Throughout the guide photographs are used by way of illustration but they are not closely referenced to the text and in some instances seem to fail to emphasise any particular point or characteristic specific to Liverpool. One obvious and striking impression is the complete absence of any spatial or location plans. Another surprising omission is any succinct overview of what makes Liverpool distinctive and unique as a place, such as its many and varied conservation areas and listed buildings, or its international maritime history, the importance of which has been recognised by the city’s shortlisting for World Heritage Site status.
In terms of understanding the unique character of the city and its individual centres and neighbourhoods the guide recognises that ultimately a full character study is needed. However, with ever-increasing pressure on limited resources there can be no firm commitment that this can or will be done, certainly in the foreseeable future. It seems inevitable therefore that the onus will fall on applicants generally, and developers in particular, to justify their proposals on an individual basis with the likelihood of duplicated effort.

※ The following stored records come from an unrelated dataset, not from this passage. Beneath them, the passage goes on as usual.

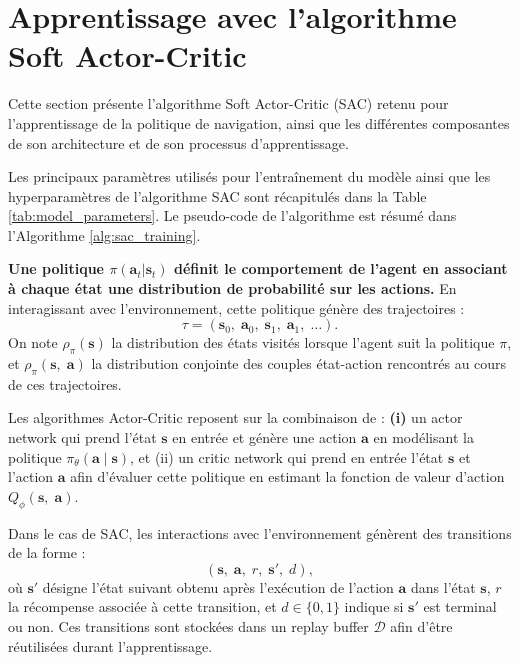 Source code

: \section{Apprentissage avec l'algorithme Soft Actor-Critic}

\begin{tcolorbox}[colback=black!5,colframe=black,title=]
    Cette section présente l'algorithme Soft Actor-Critic (SAC) retenu pour l'apprentissage de la politique de navigation, ainsi que les différentes composantes de son architecture et de son processus d'apprentissage.
\end{tcolorbox}

\noindent Les principaux paramètres utilisés pour l'entraînement du modèle ainsi que les hyperparamètres de l'algorithme SAC sont récapitulés dans la Table \ref{tab:model_parameters}. Le pseudo-code de l'algorithme est résumé dans l'Algorithme \ref{alg:sac_training}.

\vspace{10pt}

\noindent \textbf{Une politique $\pi(\mathbf{a}_t|\mathbf{s}_t)$ définit le comportement de l'agent en associant à chaque état une distribution de probabilité sur les actions.} En interagissant avec l'environnement, cette politique génère des trajectoires :
$$
    \tau = (\mathbf{s}_0, \; \mathbf{a}_0, \; \mathbf{s}_1, \; \mathbf{a}_1, \; \ldots).
$$
\noindent On note $\rho_\pi(\mathbf{s})$ la distribution des états visités lorsque l'agent suit la politique $\pi$, et $\rho_\pi(\mathbf{s}, \; \mathbf{a})$ la distribution conjointe des couples état-action rencontrés au cours de ces trajectoires.


\vspace{10pt}

\noindent Les algorithmes Actor-Critic reposent sur la combinaison de : \textbf{(i)} un actor network qui prend l'état $\mathbf{s}$ en entrée et génère une action $\mathbf{a}$ en modélisant la politique $\pi_\theta(\mathbf{a} \mid \mathbf{s})$, et (ii) un critic network qui prend en entrée l'état $\mathbf{s}$ et l'action $\mathbf{a}$ afin d'évaluer cette politique en estimant la fonction de valeur d'action $Q_\phi(\mathbf{s}, \; \mathbf{a})$.

\vspace{10pt}

\noindent Dans le cas de SAC, les interactions avec l'environnement génèrent des transitions de la forme :
$$
    (\mathbf{s}, \; \mathbf{a}, \; r, \; \mathbf{s}', \; d),
$$
où $\mathbf{s}'$ désigne l'état suivant obtenu après l'exécution de l'action $\mathbf{a}$ dans l'état $\mathbf{s}$, $r$ la récompense associée à cette transition, et $d \in \{0, 1\}$ indique si $\mathbf{s}'$ est terminal ou non. Ces transitions sont stockées dans un replay buffer $\mathcal{D}$ afin d'être réutilisées durant l'apprentissage.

On a positive note, the guide states that individual and innovative architectural style will be encouraged. However, elsewhere there is reference to the council preparing a local listing policy in respect of ‘distinctive’ buildings, which ‘should never be demolished’. This is bound to raise the usual concerns for practitioners of mixed messages and variation in quality standards, with the prospect that such a policy might extend to the mediocre and just plain old, simply to maintain continuity of the existing built fabric.
The Liverpool Urban Design Guide claims to bridge the gap between national policy and local policy and practice, distilling national advice and putting forward an approach relevant for Liverpool. In my view it is too early to say that this aim has been achieved. Undoubtedly, the guide is a good start but to obtain maximum benefit the additional detailed guidance must be produced as soon as possible.
Michael Cosser is an architect and planner and Partner in Brock Carmichael Architects in Liverpool.